→ WHAT YOU NEED TO DO:
In the entries below, the word "ones" appears on some lines. Copy each of those lines.

→ GIVEN RECORDS:

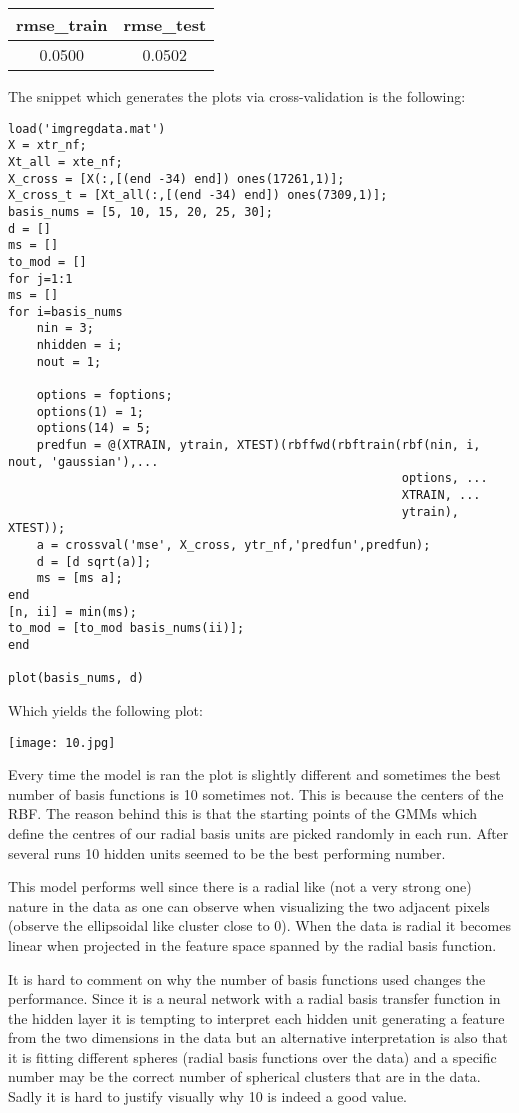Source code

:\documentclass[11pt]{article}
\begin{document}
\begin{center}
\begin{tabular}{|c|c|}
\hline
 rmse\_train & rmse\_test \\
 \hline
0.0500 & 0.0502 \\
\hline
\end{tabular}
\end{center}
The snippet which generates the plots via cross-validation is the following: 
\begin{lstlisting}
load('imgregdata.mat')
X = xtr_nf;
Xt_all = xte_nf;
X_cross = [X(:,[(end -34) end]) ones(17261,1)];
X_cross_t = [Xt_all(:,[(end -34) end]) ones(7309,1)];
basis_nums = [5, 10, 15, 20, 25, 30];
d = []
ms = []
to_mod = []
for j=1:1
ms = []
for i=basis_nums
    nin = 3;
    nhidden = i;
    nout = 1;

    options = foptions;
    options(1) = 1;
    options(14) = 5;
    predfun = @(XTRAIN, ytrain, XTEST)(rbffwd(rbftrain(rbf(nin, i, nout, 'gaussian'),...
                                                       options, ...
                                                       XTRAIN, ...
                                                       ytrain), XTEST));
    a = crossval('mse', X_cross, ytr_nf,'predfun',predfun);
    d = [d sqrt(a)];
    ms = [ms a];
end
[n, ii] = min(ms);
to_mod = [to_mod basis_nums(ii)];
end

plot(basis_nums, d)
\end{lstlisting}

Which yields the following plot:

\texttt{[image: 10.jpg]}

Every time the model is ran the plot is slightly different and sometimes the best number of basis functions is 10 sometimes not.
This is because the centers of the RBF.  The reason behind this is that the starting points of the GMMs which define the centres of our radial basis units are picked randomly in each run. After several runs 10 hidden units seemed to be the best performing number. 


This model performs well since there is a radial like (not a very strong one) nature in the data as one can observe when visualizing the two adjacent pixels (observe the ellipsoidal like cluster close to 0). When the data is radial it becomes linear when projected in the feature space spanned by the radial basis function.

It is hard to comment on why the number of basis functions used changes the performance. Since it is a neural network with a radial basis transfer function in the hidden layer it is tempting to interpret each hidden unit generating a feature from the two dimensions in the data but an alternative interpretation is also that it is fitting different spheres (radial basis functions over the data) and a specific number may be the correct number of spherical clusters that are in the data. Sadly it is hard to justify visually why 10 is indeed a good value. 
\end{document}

→ WRITTEN SOLUTION:
X_cross = [X(:,[(end -34) end]) ones(17261,1)];
X_cross_t = [Xt_all(:,[(end -34) end]) ones(7309,1)];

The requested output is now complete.